Epidermolysis bullosa simplex (EBS) is a chronic vesicular disorder with characteristic manifestations, from birth to infancy, of intraepidermal vesicle and milia formation on the hand, elbow, or knee due to minimal trauma. It is a genetic disorder that is caused by a dominant-negative mutation in either the keratin 5 (KRT5) or the keratin 14 (KRT14) gene. EBS is sub-categorized by its clinical manifestation into the systemic (Koebner), localized (Weber-Cockayne), and herpetiform (Dowling-Meara)1 types. The localized type of EBS is the mildest form of the subtypes that involves easy development of vesicles on the palms and soles from minimal mechanical trauma. According to molecular genetic studies of EBS, there are mutations in KRT5 and KRT14, which contribute to skeletons on hemidesmosome in keratinocytes located in the basal layer near the dermo-epidermal junction. Mutations in each subtype of EBS vary in location and severity2,3.
In our case, a 5-year-old Korean boy, who, from infancy, developed blisters and erosions on his palms and soles, visited Keimyung University Dongsan Medical Center.
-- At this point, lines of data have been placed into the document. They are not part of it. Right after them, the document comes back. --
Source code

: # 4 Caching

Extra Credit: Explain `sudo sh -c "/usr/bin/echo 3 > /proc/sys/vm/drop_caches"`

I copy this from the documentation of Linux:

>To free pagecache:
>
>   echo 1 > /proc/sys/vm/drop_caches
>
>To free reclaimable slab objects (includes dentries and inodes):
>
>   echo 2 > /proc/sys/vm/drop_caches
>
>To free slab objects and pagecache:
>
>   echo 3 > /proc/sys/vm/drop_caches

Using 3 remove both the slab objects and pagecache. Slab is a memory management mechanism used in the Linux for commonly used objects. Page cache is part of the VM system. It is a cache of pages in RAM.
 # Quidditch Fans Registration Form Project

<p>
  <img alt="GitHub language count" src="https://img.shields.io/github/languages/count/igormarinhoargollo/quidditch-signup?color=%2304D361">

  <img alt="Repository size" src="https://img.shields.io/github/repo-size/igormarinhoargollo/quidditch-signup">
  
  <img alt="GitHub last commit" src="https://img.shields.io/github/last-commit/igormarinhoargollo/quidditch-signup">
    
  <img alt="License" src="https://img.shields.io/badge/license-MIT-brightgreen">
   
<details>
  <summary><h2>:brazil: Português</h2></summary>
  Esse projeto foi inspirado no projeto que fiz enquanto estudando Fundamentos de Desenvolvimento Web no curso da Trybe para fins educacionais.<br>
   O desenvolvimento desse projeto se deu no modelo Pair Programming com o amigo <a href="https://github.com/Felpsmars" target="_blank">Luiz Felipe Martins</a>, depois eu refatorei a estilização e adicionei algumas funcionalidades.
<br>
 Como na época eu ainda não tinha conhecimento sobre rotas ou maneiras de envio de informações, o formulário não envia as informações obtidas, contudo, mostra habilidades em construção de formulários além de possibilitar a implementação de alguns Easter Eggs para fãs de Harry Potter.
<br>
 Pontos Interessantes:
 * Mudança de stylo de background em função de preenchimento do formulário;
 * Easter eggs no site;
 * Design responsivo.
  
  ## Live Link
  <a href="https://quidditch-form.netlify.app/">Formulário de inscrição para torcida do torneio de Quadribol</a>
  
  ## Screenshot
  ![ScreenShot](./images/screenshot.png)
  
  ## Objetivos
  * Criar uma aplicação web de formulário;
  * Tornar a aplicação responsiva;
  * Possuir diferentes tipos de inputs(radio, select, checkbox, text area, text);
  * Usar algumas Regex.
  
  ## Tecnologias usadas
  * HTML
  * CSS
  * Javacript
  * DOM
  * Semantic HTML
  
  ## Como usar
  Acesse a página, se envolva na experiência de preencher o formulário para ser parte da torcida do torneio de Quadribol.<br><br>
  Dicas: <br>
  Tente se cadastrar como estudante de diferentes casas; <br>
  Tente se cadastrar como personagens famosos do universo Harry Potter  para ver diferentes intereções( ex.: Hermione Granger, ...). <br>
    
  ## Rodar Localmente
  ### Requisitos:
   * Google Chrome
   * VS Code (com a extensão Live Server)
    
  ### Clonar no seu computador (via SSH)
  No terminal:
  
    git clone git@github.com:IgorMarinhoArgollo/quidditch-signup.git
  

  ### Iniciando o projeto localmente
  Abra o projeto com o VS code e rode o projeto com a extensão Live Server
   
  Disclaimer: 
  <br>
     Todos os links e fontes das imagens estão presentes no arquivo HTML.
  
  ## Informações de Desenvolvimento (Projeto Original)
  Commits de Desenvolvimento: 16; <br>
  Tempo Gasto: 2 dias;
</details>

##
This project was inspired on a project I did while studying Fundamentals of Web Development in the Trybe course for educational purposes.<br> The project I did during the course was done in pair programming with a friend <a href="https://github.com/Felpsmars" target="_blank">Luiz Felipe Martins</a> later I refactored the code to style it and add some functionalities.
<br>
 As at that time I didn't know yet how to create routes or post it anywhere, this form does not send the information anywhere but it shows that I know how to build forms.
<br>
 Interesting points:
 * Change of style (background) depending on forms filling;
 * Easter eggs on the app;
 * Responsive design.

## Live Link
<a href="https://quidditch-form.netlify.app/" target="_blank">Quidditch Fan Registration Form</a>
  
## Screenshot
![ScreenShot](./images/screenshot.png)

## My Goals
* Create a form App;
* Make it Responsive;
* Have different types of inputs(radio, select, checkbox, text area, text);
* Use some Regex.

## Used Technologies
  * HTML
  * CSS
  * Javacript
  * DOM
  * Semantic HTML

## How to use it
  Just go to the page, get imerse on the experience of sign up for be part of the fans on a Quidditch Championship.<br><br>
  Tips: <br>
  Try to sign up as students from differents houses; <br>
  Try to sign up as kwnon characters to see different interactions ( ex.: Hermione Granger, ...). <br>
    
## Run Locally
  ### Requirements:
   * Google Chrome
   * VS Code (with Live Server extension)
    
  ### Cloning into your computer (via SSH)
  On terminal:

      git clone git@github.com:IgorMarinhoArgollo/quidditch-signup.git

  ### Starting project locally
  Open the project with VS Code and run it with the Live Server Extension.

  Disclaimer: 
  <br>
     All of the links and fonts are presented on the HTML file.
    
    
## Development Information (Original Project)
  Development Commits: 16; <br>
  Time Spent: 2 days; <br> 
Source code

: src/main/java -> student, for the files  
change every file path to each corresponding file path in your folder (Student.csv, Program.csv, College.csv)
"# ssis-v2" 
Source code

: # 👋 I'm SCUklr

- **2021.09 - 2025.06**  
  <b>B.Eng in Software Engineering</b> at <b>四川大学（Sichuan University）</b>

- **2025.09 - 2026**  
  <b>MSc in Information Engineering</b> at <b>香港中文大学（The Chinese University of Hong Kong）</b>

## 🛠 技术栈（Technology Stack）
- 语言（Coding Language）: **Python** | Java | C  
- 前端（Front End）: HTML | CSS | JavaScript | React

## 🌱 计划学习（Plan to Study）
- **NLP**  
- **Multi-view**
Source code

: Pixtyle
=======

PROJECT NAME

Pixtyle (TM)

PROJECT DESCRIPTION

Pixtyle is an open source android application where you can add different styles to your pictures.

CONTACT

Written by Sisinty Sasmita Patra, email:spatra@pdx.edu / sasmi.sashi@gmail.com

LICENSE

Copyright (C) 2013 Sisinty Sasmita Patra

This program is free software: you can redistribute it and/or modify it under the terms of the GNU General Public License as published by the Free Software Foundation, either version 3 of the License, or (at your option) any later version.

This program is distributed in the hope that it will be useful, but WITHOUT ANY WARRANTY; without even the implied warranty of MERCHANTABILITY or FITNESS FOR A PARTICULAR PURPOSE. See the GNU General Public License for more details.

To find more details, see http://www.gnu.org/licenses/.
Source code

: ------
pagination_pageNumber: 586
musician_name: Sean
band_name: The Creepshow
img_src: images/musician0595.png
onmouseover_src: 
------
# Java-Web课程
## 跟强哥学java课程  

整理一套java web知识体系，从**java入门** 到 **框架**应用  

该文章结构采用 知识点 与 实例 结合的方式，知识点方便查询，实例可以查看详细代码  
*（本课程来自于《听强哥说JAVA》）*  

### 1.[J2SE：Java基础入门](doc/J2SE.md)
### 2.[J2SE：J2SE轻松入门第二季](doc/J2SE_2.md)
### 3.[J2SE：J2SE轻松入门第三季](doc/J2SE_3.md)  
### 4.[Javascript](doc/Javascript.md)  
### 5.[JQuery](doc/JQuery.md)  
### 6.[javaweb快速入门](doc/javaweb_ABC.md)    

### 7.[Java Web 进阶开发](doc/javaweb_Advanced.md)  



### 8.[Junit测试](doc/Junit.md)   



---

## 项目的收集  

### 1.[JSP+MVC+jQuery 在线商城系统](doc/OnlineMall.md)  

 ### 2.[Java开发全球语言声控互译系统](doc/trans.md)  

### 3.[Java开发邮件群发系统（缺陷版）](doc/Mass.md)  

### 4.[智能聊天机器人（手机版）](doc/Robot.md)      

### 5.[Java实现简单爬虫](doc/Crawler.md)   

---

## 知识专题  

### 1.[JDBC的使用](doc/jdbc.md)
Through physical examination, discussion of family history, skin biopsy, and mutation analysis, we identified a novel mutation of thymine-to-cytosine transition at codon 608 in KRT5. From these results, the patient was diagnosed with Weber-Cockayne type EBS.

CASE REPORT

A 5-year-old Korean boy with blisters and erosions on the palms and soles visited our clinic. The symptoms had been recurring since infancy from minimal mechanical trauma. Upon physical examination, several bullae vesicles with crusts and erosions on both soles, and a vesicle on the fingertip were observed on the patient. The oral mucosa appeared to be asymptomatic (Fig. 1). All affected lesions were limited to trauma-prone sites. A skin biopsy revealed a large intraepidermal vesicle in the suprabasal layer with scanty inflammation of the dermal portion (Fig. 2). These phenomena were recorded in the family history and presented in a pedigree with his younger sister and his father (Fig. 3A). Mutational analysis of the patient and parental DNA showed a thymine-to-cytosine transition mutation in codon 608 of exon 2 in the KRT5 gene in the patient and his father only (Fig. 3B). Identical digestion patterns were observed for the patient and his father in an RFLP analysis with Pst I (Fig. 3C), but the patterns differed for his mother and the control group. These results indicate that the mutation was inherited from his father. The patient was treated with systemic and topical antibiotics as supportive treatment during the diagnosis as well as during regular follow-up appointments (Fig. 4).

DISCUSSION

Epidermolysis bullosa, a rare genetic disorder, is categorized into EBS, junctional epidermolysis bullosa, and dystrophic epidermolysis bullosa, depending on the extent of vesicle formation and its clinical manifestations. EBS is caused by mutations in the genes coding for KRT5, a member of the type II group keratin located in chromosome 17, and KRT14, a member of the type I group keratin located in chromosome 12. An "α-helical rod" domain, composed of 4 subdomains, plays a key role in the pairwise conjugation of keratin, which is needed for structural support against friction4,5. Mutations in this domain can cause severe problems in the assembly of keratin filaments6. Hence, the sites of the mutations are important for determining the clinical repercussions of mutant proteins. For example, mutations in the ends of the subdomains result in the herpetiform type-the most severe clinical form. In contrast, mutations in the central portions of the subdomains result in a less severe form, the Dowling-Meara type EBS. The mildest form of EBS, the localized type, results from mutations in the head, tail, or non-helical portions, including the linker area7. In our case, the location of the neutral L608P mutation was in a non-helical portion (linker area) and resulted in a localized type EBS.
While the location of the KRT5 or KRT14 mutation can affect the severity of EBS, the polarity of the substituted amino acid residue is also important. Even mutations within the same region can lead to various clinical symptoms, depending on the polarity of the amino acid. Similarly, there can be severe clinical findings in case of a change in the acid/base properties of a residue because of the destabilizing effects exerted onto the protein structure8. Predictably, if the polarity of amino acid does not change, such as neutral to neutral, only mild clinical findings are observed. For example, in our study, a neutral leucine was mutated to a neutral proline. In conclusion, we can presume that the localized/Weber-Cockayne type EBS in this patient was induced by the neutral substitution of a leucine residue for a proline residue in the non-helical area (linker region) of keratin 5.

Figures and Tables

Fig. 1
Clinical manifestations of the patient. (A) Numerous fingertipsized bullae and vesicles with crusts on both soles. (B) Solitary vesicle on right thumb finger.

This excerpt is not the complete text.